Rev. Al Sharpton recalled on Monday that the widow of civil-rights leader Dr. Martin Luther King Jr. took him to task for his “cheap” rhetoric behind the 1991 riots in the Crown Heights neighborhood of Brooklyn, N.Y.

Addressing the Religious Action Center’s Consultation on Conscience, the MSNBC host said that he should have “done more to heal, rather than harm.”

Sharpton, a left-wing activist and one-time presidential candidate, said the late Coretta Scott King told him, “ ‘Al, the purpose of our movement has never been to just get civil rights for us, it’s to protect and stand for civil and human rights for everyone.’ ”

“She said that ‘sometimes you are tempted to speak to the applause of the crowd rather than the heights of the cause, and you will say cheap things to get cheap applause rather than do higher things to raise the nation higher,’ ” he continued. “She said, ‘I know that you may not have done things you’re accused of, but you could have spoken out louder, if you are going to be in the King tradition and if you are going to be invested in your roots, and if you are going to be what we invested in you to be.’ ”

Sharpton added, “You cannot fight racism without fighting anti-Semitism.”

Yankel Rosenbaum, 29, a visiting graduate student from Australia connected with the Chabad-Lubavitch movement based in Brooklyn, was stabbed to death during the riots.

His brother, Norman Rosenbaum, and Isaac Abraham, a longtime consultant to the Rosenbaum family, denounced the RAC’s invitation of the National Action Network founder.

“The disgraceful decision by the Religious Action Center of Reform Judaism to have Al Sharpton speak this morning at a plenary session of its conference in Washington, D.C. (titled ‘Consultation on Conscience’) sends a very dangerous and intolerable message to the anti-Semites among us,” they wrote in The Washington Examiner. “Anti-Semitism is on the rise, not just in the form of shouts or graffiti but also the murder of Jews. It is thus incomprehensible how the Religious Action Center could have ever made this decision.”

“Sharpton has never apologized or shown any remorse for his actions during the 1991 Crown Heights Pogrom,” they added. “Indeed, he has never apologized for any of his other reprehensible deeds.”

The Coalition for Jewish Values cited the Examiner piece and added their condemnation of the RAC for letting Sharpton address their audience.

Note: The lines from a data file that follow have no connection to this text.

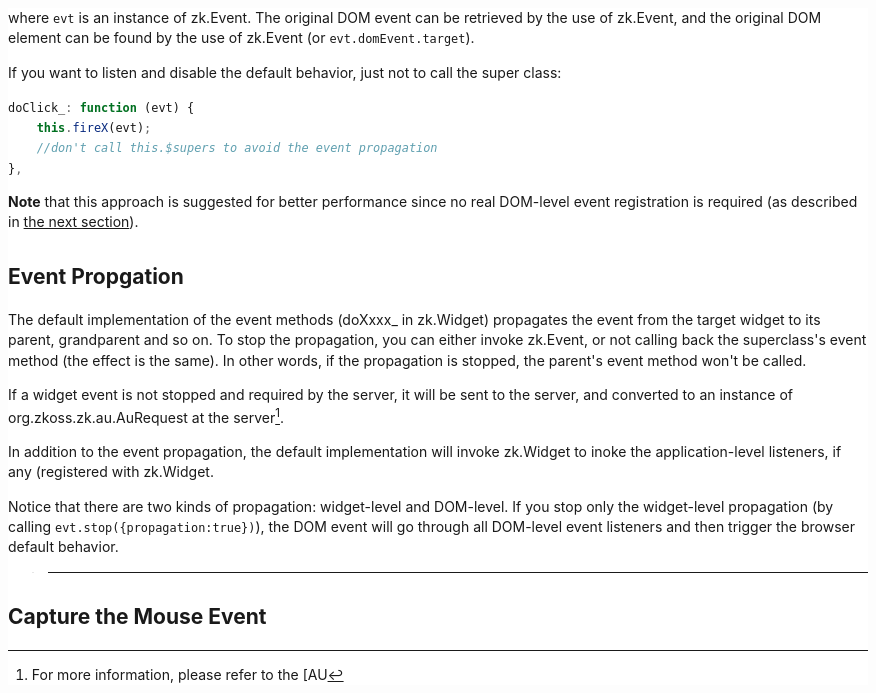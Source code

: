 where `evt` is an instance of
<javadoc directory="jsdoc">zk.Event</javadoc>. The original DOM event
can be retrieved by the use of
<javadoc method="domEvent" directory="jsdoc">zk.Event</javadoc>, and the
original DOM element can be found by the use of
<javadoc method="domTarget" directory="jsdoc">zk.Event</javadoc> (or
`evt.domEvent.target`).

If you want to listen and disable the default behavior, just not to call
the super class:

``` javascript
doClick_: function (evt) {
    this.fireX(evt);
    //don't call this.$supers to avoid the event propagation
},
```

**Note** that this approach is suggested for better performance since no
real DOM-level event registration is required (as described in [the next
section](ZK_Client-side_Reference/Notifications/DOM_Events)).

## Event Propgation

The default implementation of the event methods (doXxxx\_ in
<javadoc directory="jsdoc">zk.Widget</javadoc>) propagates the event
from the target widget to its parent, grandparent and so on. To stop the
propagation, you can either invoke
<javadoc method="stop(_global_.Map)"  directory="jsdoc">zk.Event</javadoc>,
or not calling back the superclass's event method (the effect is the
same). In other words, if the propagation is stopped, the parent's event
method won't be called.

If a widget event is not stopped and required by the server, it will be
sent to the server, and converted to an instance of
<javadoc type="interface">org.zkoss.zk.au.AuRequest</javadoc> at the
server[^1].

In addition to the event propagation, the default implementation will
invoke
<javadoc method="fireX(zk.Event, int)" directory="jsdoc">zk.Widget</javadoc>
to inoke the application-level listeners, if any (registered with
<javadoc method="listen(_global_.Map, int)" directory="jsdoc">zk.Widget</javadoc>.

Notice that there are two kinds of propagation: widget-level and
DOM-level. If you stop only the widget-level propagation (by calling
`evt.stop({propagation:true})`), the DOM event will go through all
DOM-level event listeners and then trigger the browser default behavior.

> ------------------------------------------------------------------------
>
> <references/>

## Capture the Mouse Event


[^1]: For more information, please refer to the [AU
[^2]: For more information, please refer to the [AU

“That is a shameful way to describe a man known for anti-Semitic statements and incitement to violence,” said its president, Rabbi Pesach Lerner. “Al Sharpton set race relations back years, and helped ignite a hostility towards Jews in the black community that persists to this day. For a Jewish organization to declare such a person a ‘civil-rights leader’ betrays both authentic civil rights and Jewish values.”